[Opening Supplied data section]
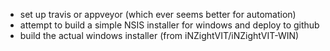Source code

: - set up travis or appveyor (which ever seems better for automation)
- attempt to build a simple NSIS installer for windows and deploy to github
- build the actual windows installer (from iNZightVIT/iNZightVIT-WIN)

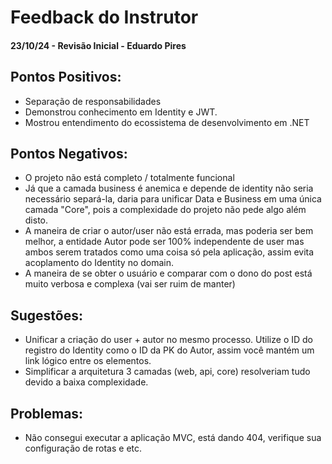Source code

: # Feedback do Instrutor

#### 23/10/24 - Revisão Inicial - Eduardo Pires

## Pontos Positivos:

- Separação de responsabilidades
- Demonstrou conhecimento em Identity e JWT.
- Mostrou entendimento do ecossistema de desenvolvimento em .NET

## Pontos Negativos:

- O projeto não está completo / totalmente funcional
- Já que a camada business é anemica e depende de identity não seria necessário separá-la, daria para unificar Data e Business em uma única camada "Core", pois a complexidade do projeto não pede algo além disto.
- A maneira de criar o autor/user não está errada, mas poderia ser bem melhor, a entidade Autor pode ser 100% independente de user mas ambos serem tratados como uma coisa só pela aplicação, assim evita acoplamento do Identity no domain.
- A maneira de se obter o usuário e comparar com o dono do post está muito verbosa e complexa (vai ser ruim de manter)

## Sugestões:

- Unificar a criação do user + autor no mesmo processo. Utilize o ID do registro do Identity como o ID da PK do Autor, assim você mantém um link lógico entre os elementos.
- Simplificar a arquitetura 3 camadas (web, api, core) resolveriam tudo devido a baixa complexidade.

## Problemas:

- Não consegui executar a aplicação MVC, está dando 404, verifique sua configuração de rotas e etc.
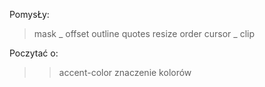 PomysŁy:

> mask _
> offset
> outline
> quotes
> resize
> order
> cursor _
> clip

Poczytać o:

> > accent-color
> > znaczenie kolorów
[Closing Supplied data section]
Across the material above, how many lines include the word "como"? Respond with nothing but the number.

Response to the exercise: 2